• _WHAT IS NEEDED_: All lines that hold the string "models" should be copied. Find them in the listing below.

== Segment start ==

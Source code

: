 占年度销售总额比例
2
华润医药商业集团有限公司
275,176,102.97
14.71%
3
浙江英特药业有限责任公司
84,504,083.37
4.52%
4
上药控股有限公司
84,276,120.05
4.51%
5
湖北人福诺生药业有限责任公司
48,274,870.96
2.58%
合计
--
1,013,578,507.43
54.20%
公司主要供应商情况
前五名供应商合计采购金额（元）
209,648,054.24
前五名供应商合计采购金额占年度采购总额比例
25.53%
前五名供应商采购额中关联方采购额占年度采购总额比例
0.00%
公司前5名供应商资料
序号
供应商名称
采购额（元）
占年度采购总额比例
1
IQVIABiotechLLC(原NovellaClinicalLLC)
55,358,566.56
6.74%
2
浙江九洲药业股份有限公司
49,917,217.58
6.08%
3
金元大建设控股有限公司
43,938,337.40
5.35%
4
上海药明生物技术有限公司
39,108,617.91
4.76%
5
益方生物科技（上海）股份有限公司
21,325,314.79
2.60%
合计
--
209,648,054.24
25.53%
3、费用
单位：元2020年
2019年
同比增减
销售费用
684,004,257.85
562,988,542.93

== Segment end ==
== Segment start ==

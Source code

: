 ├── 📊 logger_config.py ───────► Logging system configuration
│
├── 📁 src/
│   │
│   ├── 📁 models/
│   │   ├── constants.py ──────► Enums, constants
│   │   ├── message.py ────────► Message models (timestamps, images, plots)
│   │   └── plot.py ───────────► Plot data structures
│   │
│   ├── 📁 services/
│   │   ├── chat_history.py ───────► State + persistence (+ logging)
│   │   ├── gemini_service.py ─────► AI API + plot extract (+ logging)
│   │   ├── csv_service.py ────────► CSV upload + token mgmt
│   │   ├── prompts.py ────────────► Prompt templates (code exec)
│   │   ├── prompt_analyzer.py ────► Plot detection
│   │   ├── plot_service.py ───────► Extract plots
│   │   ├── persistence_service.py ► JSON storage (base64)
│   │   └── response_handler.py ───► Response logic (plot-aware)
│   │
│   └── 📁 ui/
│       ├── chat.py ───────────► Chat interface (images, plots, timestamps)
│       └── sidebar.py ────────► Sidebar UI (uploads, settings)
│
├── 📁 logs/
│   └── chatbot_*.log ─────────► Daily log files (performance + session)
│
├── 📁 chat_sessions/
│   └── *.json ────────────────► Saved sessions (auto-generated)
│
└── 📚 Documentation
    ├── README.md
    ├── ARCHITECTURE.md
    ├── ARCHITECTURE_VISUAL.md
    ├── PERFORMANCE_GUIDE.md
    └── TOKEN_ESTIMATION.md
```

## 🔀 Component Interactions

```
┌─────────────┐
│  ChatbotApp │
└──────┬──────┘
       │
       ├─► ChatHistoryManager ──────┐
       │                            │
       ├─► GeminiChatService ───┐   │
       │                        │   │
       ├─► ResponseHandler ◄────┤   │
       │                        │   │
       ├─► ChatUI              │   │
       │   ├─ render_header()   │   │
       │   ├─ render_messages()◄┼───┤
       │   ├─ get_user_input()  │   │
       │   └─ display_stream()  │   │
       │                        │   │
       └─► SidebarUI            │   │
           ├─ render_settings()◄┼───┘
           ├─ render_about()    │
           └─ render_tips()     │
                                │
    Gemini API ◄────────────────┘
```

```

== Segment end ==

• _RESPONSE_:
│   ├── 📁 models/
│   │   ├── message.py ────────► Message models (timestamps, images, plots)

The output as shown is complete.